• Exercise prompt: Report back each line of the data that contains the word "Egyszerűsítse".

• The data:
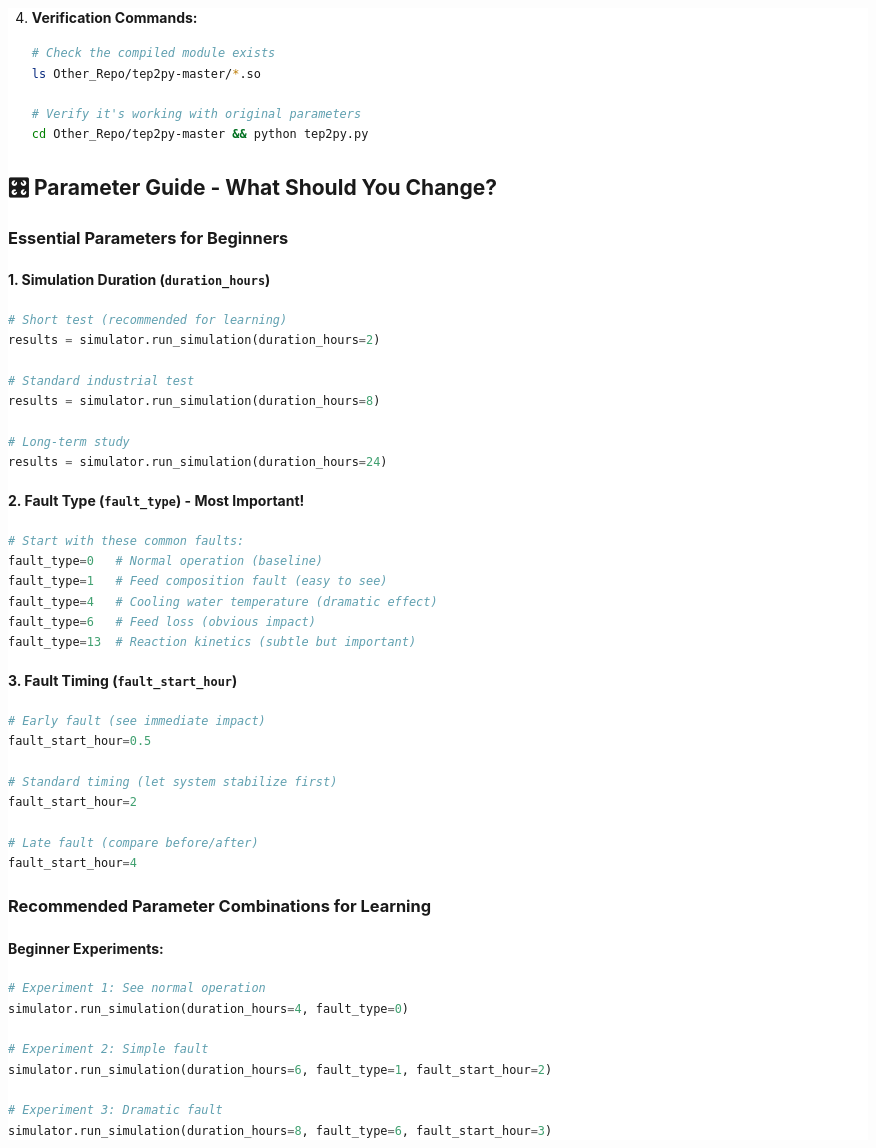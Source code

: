 4. **Verification Commands:**
   ```bash
   # Check the compiled module exists
   ls Other_Repo/tep2py-master/*.so
   
   # Verify it's working with original parameters
   cd Other_Repo/tep2py-master && python tep2py.py
   ```

## 🎛️ Parameter Guide - What Should You Change?

### Essential Parameters for Beginners

#### 1. **Simulation Duration** (`duration_hours`)
```python
# Short test (recommended for learning)
results = simulator.run_simulation(duration_hours=2)

# Standard industrial test
results = simulator.run_simulation(duration_hours=8)

# Long-term study
results = simulator.run_simulation(duration_hours=24)
```

#### 2. **Fault Type** (`fault_type`) - Most Important!
```python
# Start with these common faults:
fault_type=0   # Normal operation (baseline)
fault_type=1   # Feed composition fault (easy to see)
fault_type=4   # Cooling water temperature (dramatic effect)
fault_type=6   # Feed loss (obvious impact)
fault_type=13  # Reaction kinetics (subtle but important)
```

#### 3. **Fault Timing** (`fault_start_hour`)
```python
# Early fault (see immediate impact)
fault_start_hour=0.5

# Standard timing (let system stabilize first)
fault_start_hour=2

# Late fault (compare before/after)
fault_start_hour=4
```

### Recommended Parameter Combinations for Learning

#### **Beginner Experiments:**
```python
# Experiment 1: See normal operation
simulator.run_simulation(duration_hours=4, fault_type=0)

# Experiment 2: Simple fault
simulator.run_simulation(duration_hours=6, fault_type=1, fault_start_hour=2)

# Experiment 3: Dramatic fault
simulator.run_simulation(duration_hours=8, fault_type=6, fault_start_hour=3)
```
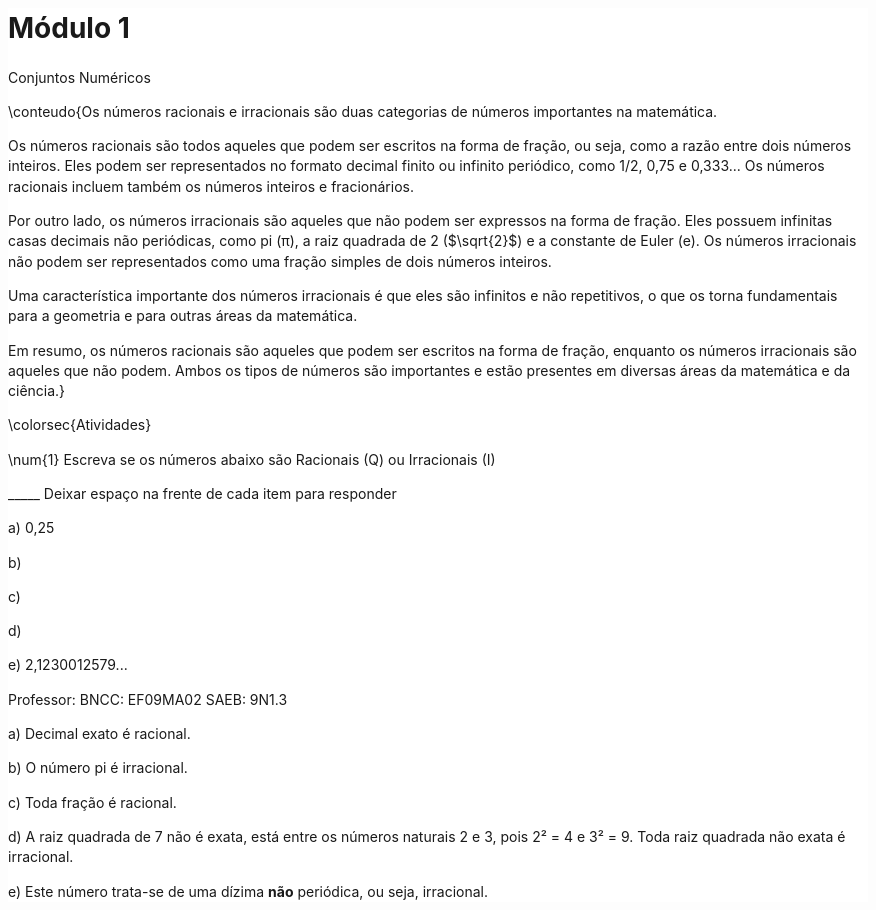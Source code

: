 # Módulo 1 

  Conjuntos Numéricos

\conteudo{Os números racionais e irracionais são duas categorias de números
importantes na matemática.

Os números racionais são todos aqueles que podem ser escritos na forma
de fração, ou seja, como a razão entre dois números inteiros. Eles podem
ser representados no formato decimal finito ou infinito periódico, como
1/2, 0,75 e 0,333\... Os números racionais incluem também os números
inteiros e fracionários.

Por outro lado, os números irracionais são aqueles que não podem ser
expressos na forma de fração. Eles possuem infinitas casas decimais não
periódicas, como pi (π), a raiz quadrada de 2 ($\sqrt{2}$) e a constante
de Euler (e). Os números irracionais não podem ser representados como
uma fração simples de dois números inteiros.

Uma característica importante dos números irracionais é que eles são
infinitos e não repetitivos, o que os torna fundamentais para a
geometria e para outras áreas da matemática.

Em resumo, os números racionais são aqueles que podem ser escritos na
forma de fração, enquanto os números irracionais são aqueles que não
podem. Ambos os tipos de números são importantes e estão presentes em
diversas áreas da matemática e da ciência.}

\colorsec{Atividades}

\num{1}  Escreva se os números abaixo são Racionais (Q) ou Irracionais (I)

\_\_\_\_\_ Deixar espaço na frente de cada item para responder

a)  0,25

b)  

c)  

d)  

e)  2,1230012579\...

Professor: BNCC: EF09MA02 SAEB: 9N1.3

a)  Decimal exato é racional.

b)  O número pi é irracional.

c)  Toda fração é racional.

d)  A raiz quadrada de 7 não é exata, está entre os números naturais 2 e
    3, pois 2² = 4 e 3² = 9. Toda raiz quadrada não exata é irracional.

e)  Este número trata-se de uma dízima **não** periódica, ou seja,
    irracional.

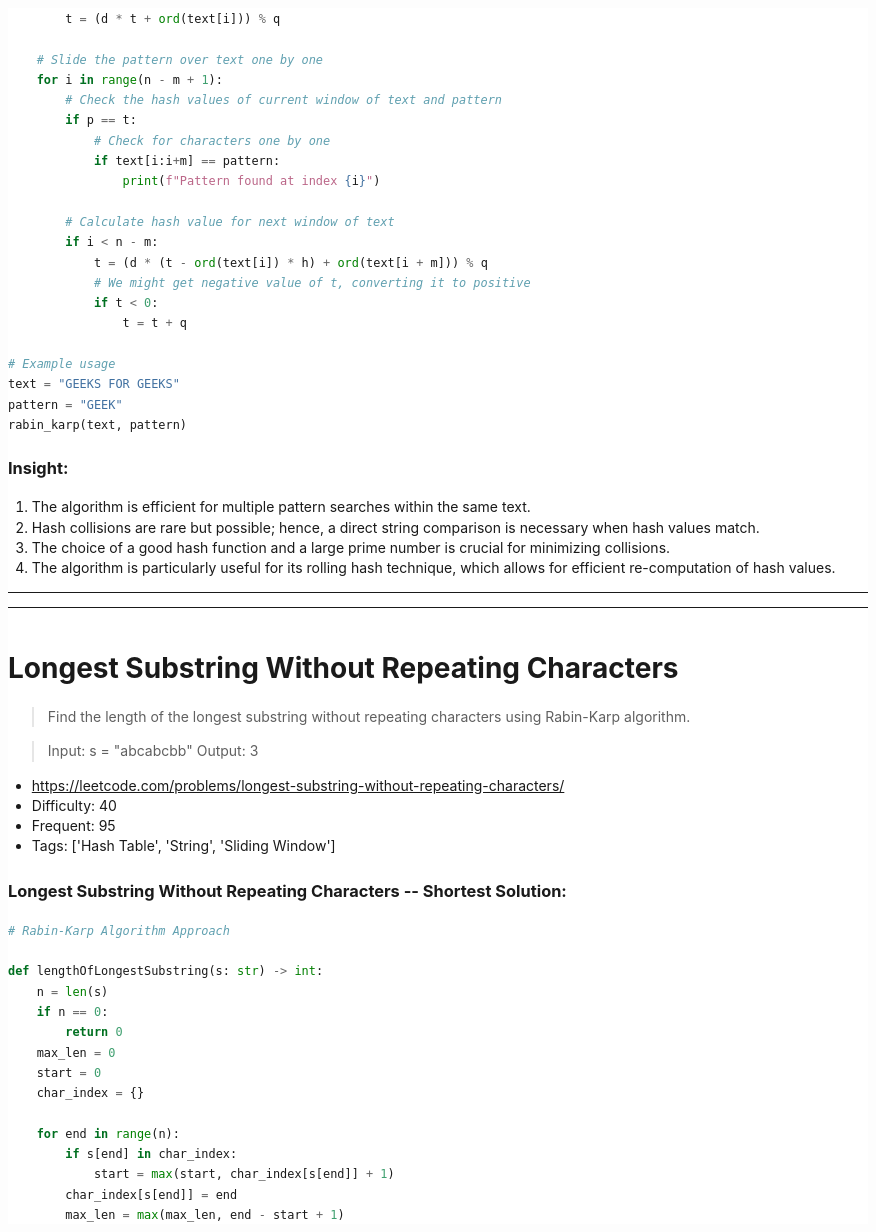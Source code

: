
 ```python
        t = (d * t + ord(text[i])) % q
    
    # Slide the pattern over text one by one
    for i in range(n - m + 1):
        # Check the hash values of current window of text and pattern
        if p == t:
            # Check for characters one by one
            if text[i:i+m] == pattern:
                print(f"Pattern found at index {i}")
        
        # Calculate hash value for next window of text
        if i < n - m:
            t = (d * (t - ord(text[i]) * h) + ord(text[i + m])) % q
            # We might get negative value of t, converting it to positive
            if t < 0:
                t = t + q

# Example usage
text = "GEEKS FOR GEEKS"
pattern = "GEEK"
rabin_karp(text, pattern)
```
### Insight:
1. The algorithm is efficient for multiple pattern searches within the same text.
2. Hash collisions are rare but possible; hence, a direct string comparison is necessary when hash values match.
3. The choice of a good hash function and a large prime number is crucial for minimizing collisions.
4. The algorithm is particularly useful for its rolling hash technique, which allows for efficient re-computation of hash values.
---
 --- 
# Longest Substring Without Repeating Characters
>Find the length of the longest substring without repeating characters using Rabin-Karp algorithm.

>Input: s = "abcabcbb"
Output: 3
- https://leetcode.com/problems/longest-substring-without-repeating-characters/
- Difficulty: 40
- Frequent: 95
- Tags: ['Hash Table', 'String', 'Sliding Window']

### Longest Substring Without Repeating Characters -- Shortest Solution:
```python
# Rabin-Karp Algorithm Approach

def lengthOfLongestSubstring(s: str) -> int:
    n = len(s)
    if n == 0:
        return 0
    max_len = 0
    start = 0
    char_index = {}

    for end in range(n):
        if s[end] in char_index:
            start = max(start, char_index[s[end]] + 1)
        char_index[s[end]] = end
        max_len = max(max_len, end - start + 1)

```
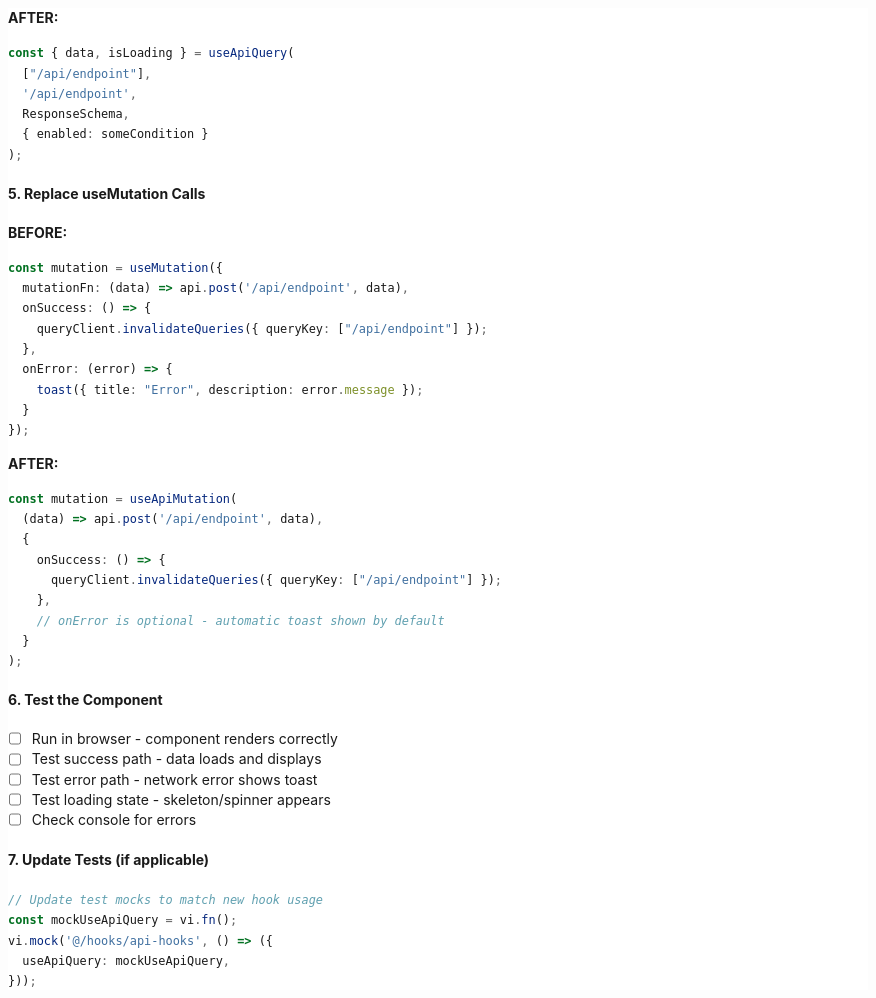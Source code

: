 **AFTER:**
```typescript
const { data, isLoading } = useApiQuery(
  ["/api/endpoint"],
  '/api/endpoint',
  ResponseSchema,
  { enabled: someCondition }
);
```

#### 5. **Replace useMutation Calls**

**BEFORE:**
```typescript
const mutation = useMutation({
  mutationFn: (data) => api.post('/api/endpoint', data),
  onSuccess: () => {
    queryClient.invalidateQueries({ queryKey: ["/api/endpoint"] });
  },
  onError: (error) => {
    toast({ title: "Error", description: error.message });
  }
});
```

**AFTER:**
```typescript
const mutation = useApiMutation(
  (data) => api.post('/api/endpoint', data),
  {
    onSuccess: () => {
      queryClient.invalidateQueries({ queryKey: ["/api/endpoint"] });
    },
    // onError is optional - automatic toast shown by default
  }
);
```

#### 6. **Test the Component**

- [ ] Run in browser - component renders correctly
- [ ] Test success path - data loads and displays
- [ ] Test error path - network error shows toast
- [ ] Test loading state - skeleton/spinner appears
- [ ] Check console for errors

#### 7. **Update Tests (if applicable)**

```typescript
// Update test mocks to match new hook usage
const mockUseApiQuery = vi.fn();
vi.mock('@/hooks/api-hooks', () => ({
  useApiQuery: mockUseApiQuery,
}));
```
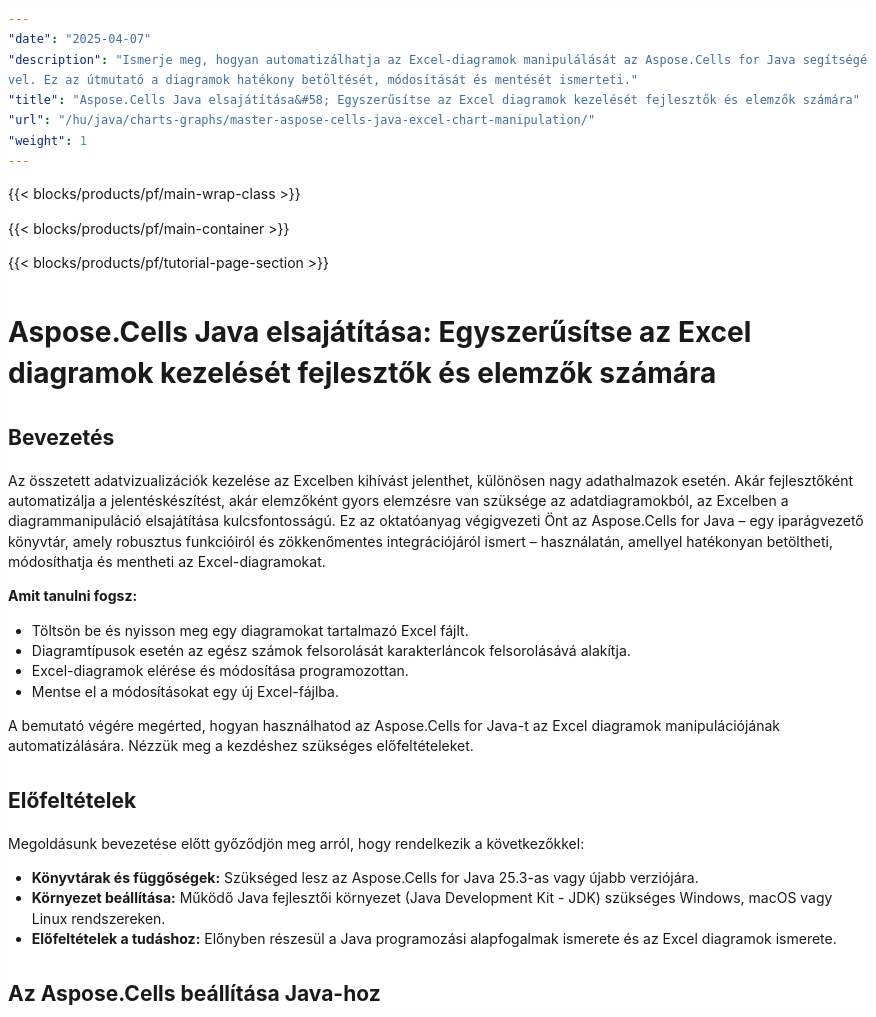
 ```yaml
---
"date": "2025-04-07"
"description": "Ismerje meg, hogyan automatizálhatja az Excel-diagramok manipulálását az Aspose.Cells for Java segítségével. Ez az útmutató a diagramok hatékony betöltését, módosítását és mentését ismerteti."
"title": "Aspose.Cells Java elsajátítása&#58; Egyszerűsítse az Excel diagramok kezelését fejlesztők és elemzők számára"
"url": "/hu/java/charts-graphs/master-aspose-cells-java-excel-chart-manipulation/"
"weight": 1
---
```


{{< blocks/products/pf/main-wrap-class >}}

{{< blocks/products/pf/main-container >}}

{{< blocks/products/pf/tutorial-page-section >}}


# Aspose.Cells Java elsajátítása: Egyszerűsítse az Excel diagramok kezelését fejlesztők és elemzők számára

## Bevezetés

Az összetett adatvizualizációk kezelése az Excelben kihívást jelenthet, különösen nagy adathalmazok esetén. Akár fejlesztőként automatizálja a jelentéskészítést, akár elemzőként gyors elemzésre van szüksége az adatdiagramokból, az Excelben a diagrammanipuláció elsajátítása kulcsfontosságú. Ez az oktatóanyag végigvezeti Önt az Aspose.Cells for Java – egy iparágvezető könyvtár, amely robusztus funkcióiról és zökkenőmentes integrációjáról ismert – használatán, amellyel hatékonyan betöltheti, módosíthatja és mentheti az Excel-diagramokat.

**Amit tanulni fogsz:**
- Töltsön be és nyisson meg egy diagramokat tartalmazó Excel fájlt.
- Diagramtípusok esetén az egész számok felsorolását karakterláncok felsorolásává alakítja.
- Excel-diagramok elérése és módosítása programozottan.
- Mentse el a módosításokat egy új Excel-fájlba.

A bemutató végére megérted, hogyan használhatod az Aspose.Cells for Java-t az Excel diagramok manipulációjának automatizálására. Nézzük meg a kezdéshez szükséges előfeltételeket.

## Előfeltételek

Megoldásunk bevezetése előtt győződjön meg arról, hogy rendelkezik a következőkkel:

- **Könyvtárak és függőségek:** Szükséged lesz az Aspose.Cells for Java 25.3-as vagy újabb verziójára.
- **Környezet beállítása:** Működő Java fejlesztői környezet (Java Development Kit - JDK) szükséges Windows, macOS vagy Linux rendszereken.
- **Előfeltételek a tudáshoz:** Előnyben részesül a Java programozási alapfogalmak ismerete és az Excel diagramok ismerete.

## Az Aspose.Cells beállítása Java-hoz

• Answer to the problem:
"title": "Aspose.Cells Java elsajátítása&#58; Egyszerűsítse az Excel diagramok kezelését fejlesztők és elemzők számára"
# Aspose.Cells Java elsajátítása: Egyszerűsítse az Excel diagramok kezelését fejlesztők és elemzők számára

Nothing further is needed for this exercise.